Library advocates across the US are fighting to prove that every student is better off with a trained librarian in their school, but budget cuts are threatening school librarian positions across most of the country. Several states in the Southeast are facing a different crisis, however—a shortage of qualified school librarians to fill empty positions. The University of South Carolina (USC) School of Library and Information Science (SLIS) launched the Library Scholar Program in January 2018 to help combat this problem, partnering with local school districts to educate and develop existing school employees, such as teachers and staff members, into school librarians. The SLIS director and communications coordinator describe their experience and plans for the program below.
South Carolina requires every public school to have at least one school librarian with an MLIS degree. But with population booming in the region and many current school librarians nearing retirement age in the next five years, school districts are having trouble recruiting and retaining enough librarians. The state had 60 school librarian vacancies in 2018.
In the year-old Library Scholar Program, cohorts of six to 15 members go through USC’s online MLIS program together, and members can continue their current jobs while working on their new degrees. So far, the program has fielded cohorts from school districts in Charleston, Darlington, and Florence counties, and those districts have the flexibility to identify staffers who are strong candidates for librarianship.
Each cohort receives a dedicated USC school librarian faculty member, who works directly with each student to supplement their online instruction with onsite orientation and hands-on educational field trips to libraries across the district and to help develop skills such as collection development. SLIS also offers expanded professional development opportunities for the cohorts, such as membership in state and national library organizations, guest speakers, and funding for travel to library conferences.
Miriam Hood-Riley, a student with the Charleston County cohort, teaches 3rd grade at A. C. Corcoran Elementary School in North Charleston. She says she was attracted to the program because she loves teaching children about the experiences they can have through reading. “Becoming a librarian will allow me to reach many more students and hopefully instill a love of reading in their hearts,” she says.

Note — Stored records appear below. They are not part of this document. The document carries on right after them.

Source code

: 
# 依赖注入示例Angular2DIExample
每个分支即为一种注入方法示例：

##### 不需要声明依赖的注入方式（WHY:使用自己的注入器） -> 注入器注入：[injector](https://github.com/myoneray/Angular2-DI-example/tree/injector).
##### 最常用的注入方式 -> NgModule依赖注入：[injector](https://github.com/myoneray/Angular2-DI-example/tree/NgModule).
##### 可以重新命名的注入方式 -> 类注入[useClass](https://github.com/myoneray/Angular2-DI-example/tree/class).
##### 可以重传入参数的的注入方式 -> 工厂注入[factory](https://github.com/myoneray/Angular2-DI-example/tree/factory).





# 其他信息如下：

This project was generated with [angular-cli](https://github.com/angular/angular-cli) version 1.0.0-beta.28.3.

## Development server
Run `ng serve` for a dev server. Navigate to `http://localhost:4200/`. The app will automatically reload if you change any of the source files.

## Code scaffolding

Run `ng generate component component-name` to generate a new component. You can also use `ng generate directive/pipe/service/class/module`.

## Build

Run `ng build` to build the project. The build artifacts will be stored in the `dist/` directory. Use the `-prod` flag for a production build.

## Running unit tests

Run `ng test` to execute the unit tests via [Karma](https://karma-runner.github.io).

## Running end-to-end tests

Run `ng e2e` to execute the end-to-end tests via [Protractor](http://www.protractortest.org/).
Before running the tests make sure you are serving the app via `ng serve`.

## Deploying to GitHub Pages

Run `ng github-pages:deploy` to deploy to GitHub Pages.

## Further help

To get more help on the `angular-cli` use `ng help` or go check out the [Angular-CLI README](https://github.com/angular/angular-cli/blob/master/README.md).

But the cohort model is not just about the new school librarian students—the goal of the Library Scholar Program is to strengthen the entire district. The SLIS faculty member works with the district to blend intensive staff development for both new and current school librarians. Our faculty meets with district administrators, school librarians, and teachers to discuss a wide variety of topics important to the field, such as copyright issues and collaboration.
“By clearly outlining what school administrators should not only expect from our graduates, but from school librarians in general, the Library Scholar Program doesn’t just fill open jobs—it emphasizes the true value of school librarians,” says SLIS faculty member Lucy Santos Green. “We highlight personalized professional learning both during and after the program, which gives cohort members and school district administrators concrete examples of the long-term educational strengths found in community partnerships.”
Participating school districts partially support students in the Library Scholar Program through tuition supplements and guaranteed employment. Although no students have completed the program yet, eight members of the first class of 10 have already been hired as school librarians thanks to their work in the program. SLIS is working to expand the program to other states and is developing a public library cohort.
“This experience has given me the opportunity to make connections with not only MLIS students, but with librarians across the state,” Hood-Riley says. “These will be lifelong connections.”